La cinta, ambientada en la Mallorca del boom inmobiliario y de la corrupción policial de la primera década de los 2000, está protagonizada por el personaje ficticio de 'La Chusa', matriarca de un poblado marginal que controla el tráfico de drogas en la isla mientras su imperio empieza a resquebrajarse. Ilundain aseguró en el preestreno de la obra que el film, que no nombra a La Paca, está “basado en hechos reales”. Tampoco la película hace alusión a Son Banya, sino a Son Canals, un poblado chabolista que, al igual que Son Banya, está ubicado al lado del aeropuerto de Palma, es el epicentro de la droga en la isla y cuenta con una matriarca.

Los orígenes de Son Banya

La historia de La Paca está íntimamente ligada a Son Banya, poblado chabolista que nació oficialmente en 1972. El franquismo tardío y el Ayuntamiento de Palma promovieron el traslado de familias gitanas y pobres desde distintos barrios degradados hacia una zona aislada entre Palma y el aeropuerto. La operación se presentó como una solución urbanística, pero terminó funcionando como un mecanismo de segregación social y étnica.

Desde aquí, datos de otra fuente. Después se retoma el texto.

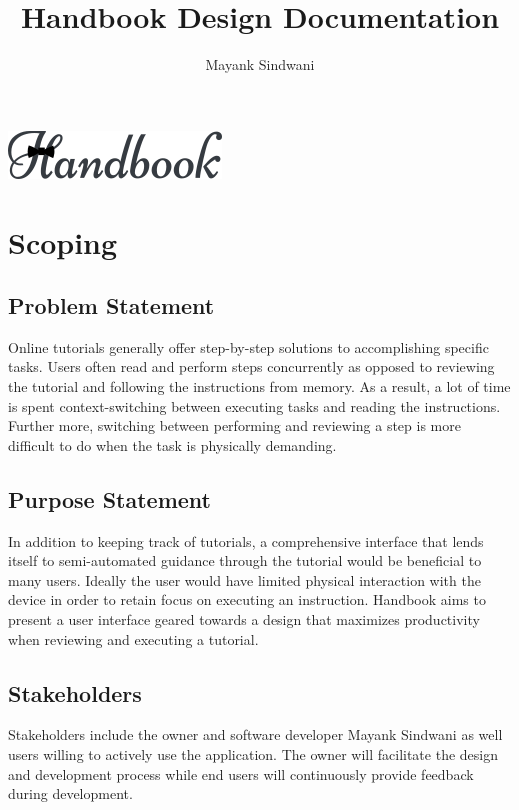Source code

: \documentclass[12pt]{article}
\title{Handbook Design Documentation}
\author{Mayank Sindwani}
\begin{document}
\begin{titlepage}
    \centering
    \maketitle
    \includegraphics[scale=0.2]{images/logo.png}
    \tableofcontents
\end{titlepage}

\section{Scoping}

\subsection{Problem Statement}

Online tutorials generally offer step-by-step solutions to accomplishing specific tasks. Users often read and perform steps concurrently as opposed to reviewing the tutorial and following the instructions from memory. As a result, a lot of time is spent context-switching between executing tasks and reading the instructions. Further more, switching between performing and reviewing a step is more difficult to do when the task is physically demanding.


\subsection{Purpose Statement}

In addition to keeping track of tutorials, a comprehensive interface that lends itself to semi-automated guidance through the tutorial would be beneficial to many users. Ideally the user would have limited physical interaction with the device in order to retain focus on executing an instruction. Handbook aims to present a user interface geared towards a design that maximizes productivity when reviewing and executing a tutorial.  

\subsection{Stakeholders}

Stakeholders include the owner and software developer Mayank Sindwani as well users willing to actively use the application. The owner will facilitate the design and development process while end users will continuously provide feedback during development.
\end{document}
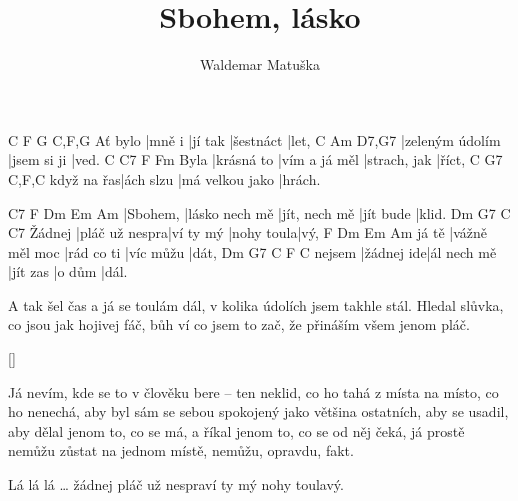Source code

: \documentclass{song}
\title{Sbohem, lásko}
\author{Waldemar Matuška}
\begin{document}
\strophe
        C      F       G         C,F,G
Ať bylo |mně i |jí tak |šestnáct |let,
C               Am          D7,G7
|zeleným údolím |jsem si ji |ved.
     C          C7            F            Fm
Byla |krásná to |vím a já měl |strach, jak |říct,
           C         G7              C,F,C
když na řas|ách slzu |má velkou jako |hrách.
\endstrophe

C7       F              Dm            Em        Am
|Sbohem, |lásko nech mě |jít, nech mě |jít bude |klid.
       Dm             G7        C          C7
Žádnej |pláč už nespra|ví ty mý |nohy toula|vý,
      F              Dm         Em        Am
já tě |vážně měl moc |rád co ti |víc můžu |dát,
       Dm         G7          C        F      C
nejsem |žádnej ide|ál nech mě |jít zas |o dům |dál.
\endstrophe

\strophe*
A tak šel čas a já se toulám dál,
v kolika údolích jsem takhle stál.
Hledal slůvka, co jsou jak hojivej fáč,
bůh ví co jsem to zač, že přináším všem jenom pláč.
\endstrophe

\ref{}

\begin{recitative}
Já nevím, kde se to v člověku bere -- ten neklid,
co ho tahá z místa na místo, co ho nenechá,
aby byl sám se sebou spokojený jako většina ostatních,
aby se usadil, aby dělal jenom to, co se má,
a říkal jenom to, co se od něj čeká,
já prostě nemůžu zůstat na jednom místě, nemůžu, opravdu, fakt.
\end{recitative}

Lá lá lá \ldots
žádnej pláč už nespraví ty mý nohy toulavý.
\endstrophe
\end{document}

Con el tiempo, el poblado quedó convertido en un espacio prácticamente desconectado de la ciudad: calles sin servicios suficientes, pobreza estructural, fracaso escolar masivo y una fuerte presencia de economías informales. En los años ochenta y noventa, la irrupción de la heroína transformó por completo la realidad del lugar. Son Banya pasó de ser un asentamiento marginal a convertirse en el principal punto de venta de droga de Balears. Fue ahí donde emergió el clan de Francisca Cortés Picazo.

El ascenso de 'La Paca'

Francisca Cortés Picazo nació en 1955 y acabó convirtiéndose en la figura dominante del narcotráfico mallorquín. La matriarca construyó una estructura familiar que funcionaba como un auténtico entramado criminal basado en la venta de heroína y cocaína por parte de sus subordinados. El clan manejaba enormes cantidades de efectivo y llegó a tejer relaciones con abogados y miembros de las fuerzas de seguridad para proteger sus intereses, tal como describen sentencias e informes policiales. Una romería constante de consumidores procedentes de toda Mallorca comenzó a acudir al poblado en un trasiego constante de coches que acabó formando parte del paisaje habitual de los accesos a Palma.

La imagen pública de 'La Paca' mezclaba temor, poder y cierta construcción folclórica alimentada por algunos programas televisivos sensacionalistas. Ella misma cultivó una estética de matriarca gitana todopoderosa. Su clan controlaba viviendas, favores y buena parte de la vida cotidiana del poblado.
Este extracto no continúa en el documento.